Jase. That’s right. That’s it. He exhaled. “Lindsey.”

She stayed on the other side of the street.

“Have you talked to Whitlock?” she asked after a beat.

They were getting straight to it, then.

“Yeah, I saw him this morning. Called him early and woke him up. He was pissed. Said he didn’t get any sleep since you kept him up late.”

She rolled her eyes with what might’ve been the start of a smile that vanished too fast to tell. “It was nine o’clock.”

Jase shrugged. “He’s old.”

She crossed the street to him, lifting a corner of the jacket. “This was in the box.”

“It looks good.” He cleared his throat. “It looks really good. You look good.”

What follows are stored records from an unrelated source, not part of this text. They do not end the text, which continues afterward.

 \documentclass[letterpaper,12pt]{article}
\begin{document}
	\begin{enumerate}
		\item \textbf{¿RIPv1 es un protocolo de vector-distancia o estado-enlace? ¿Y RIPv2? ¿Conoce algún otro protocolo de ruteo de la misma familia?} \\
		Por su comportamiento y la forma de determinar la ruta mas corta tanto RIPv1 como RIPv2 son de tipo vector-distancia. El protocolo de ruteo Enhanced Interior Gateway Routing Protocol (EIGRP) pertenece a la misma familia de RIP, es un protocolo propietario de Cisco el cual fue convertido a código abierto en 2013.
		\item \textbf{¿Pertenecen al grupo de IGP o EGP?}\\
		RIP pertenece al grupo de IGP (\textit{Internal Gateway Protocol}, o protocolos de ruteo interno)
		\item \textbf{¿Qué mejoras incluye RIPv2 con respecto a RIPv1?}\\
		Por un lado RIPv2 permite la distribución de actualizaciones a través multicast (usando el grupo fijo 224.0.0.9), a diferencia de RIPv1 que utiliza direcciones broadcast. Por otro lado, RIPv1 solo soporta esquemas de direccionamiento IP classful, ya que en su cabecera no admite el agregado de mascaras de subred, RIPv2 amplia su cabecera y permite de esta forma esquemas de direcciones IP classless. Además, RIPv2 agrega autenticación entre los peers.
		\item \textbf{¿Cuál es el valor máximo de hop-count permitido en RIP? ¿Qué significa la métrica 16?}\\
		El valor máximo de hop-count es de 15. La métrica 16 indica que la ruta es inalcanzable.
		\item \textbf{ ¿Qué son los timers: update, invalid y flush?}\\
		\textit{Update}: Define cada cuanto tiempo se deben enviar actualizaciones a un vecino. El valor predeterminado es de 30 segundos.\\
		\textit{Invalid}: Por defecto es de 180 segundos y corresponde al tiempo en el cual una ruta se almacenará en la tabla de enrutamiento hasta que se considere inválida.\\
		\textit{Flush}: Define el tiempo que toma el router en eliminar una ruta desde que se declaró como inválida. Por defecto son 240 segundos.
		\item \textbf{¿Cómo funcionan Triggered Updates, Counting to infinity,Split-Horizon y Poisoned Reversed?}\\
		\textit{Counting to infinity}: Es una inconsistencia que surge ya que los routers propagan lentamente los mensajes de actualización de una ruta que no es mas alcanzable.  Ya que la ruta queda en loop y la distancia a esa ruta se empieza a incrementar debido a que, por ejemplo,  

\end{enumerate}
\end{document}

She pulled a Polaroid from her pocket and handed it to him. “This was with it.”

He shouldn’t have been surprised to see his folks smiling up at him, two kids decked out for a ride on the Electra Glide, but he hadn’t seen them in a while.

It took longer than it should have to recognize that the jacket he’d carried to California and back for Lindsey was his mother’s.

“This means…did you…” she stammered.

Jase felt slightly better knowing she struggled with words now too.

“You got the money, right?” she finally pushed out.

“Yeah.” He thought so, at least. He still hadn’t laid eyes on the check he should’ve opened in front of Whitlock. The old codger practically chased Jase off his porch with a broom.

He pulled it out of the envelope, anticipating a whole mess of zeros.

The most surprising thing was not that it was not a check for three million dollars, only one hundred thousand. Only, as if it wasn’t the most money he’d ever seen. No, the shocker Jase couldn’t get past was the line next to the amount.

To: Jase Young and Lindsey Adams.

What the fu—

“Good,” Lindsey was saying. “I didn’t think he’d put you through all this for nothing.”

Jase was staring at the check while the pieces of a very messy puzzle began to arrange themselves in a clear picture.

Was his dad really that good? How could he have predicted this future before Jase ever laid eyes on Lindsey?

Saul and Farmer Pederson probably had something to say about that, and his old man hadn’t left him with any choice but to believe it.

It was all there, on a check dated before Jason’s death, a fate sealed in an envelope until this very moment.

Jase Young and Lindsey Adams.

That sly SOB.

Jase started laughing. He couldn’t help it.

“What’s funny?” Lindsey asked.

Even wearing his mother’s jacket, she didn’t see the bigger picture either.

He put the check back in the envelope and shoved it into his pocket, still laughing, muttering, “Son of a bitch.”

“He was a son of a bi—”

Jase took her face in his hands and kissed her.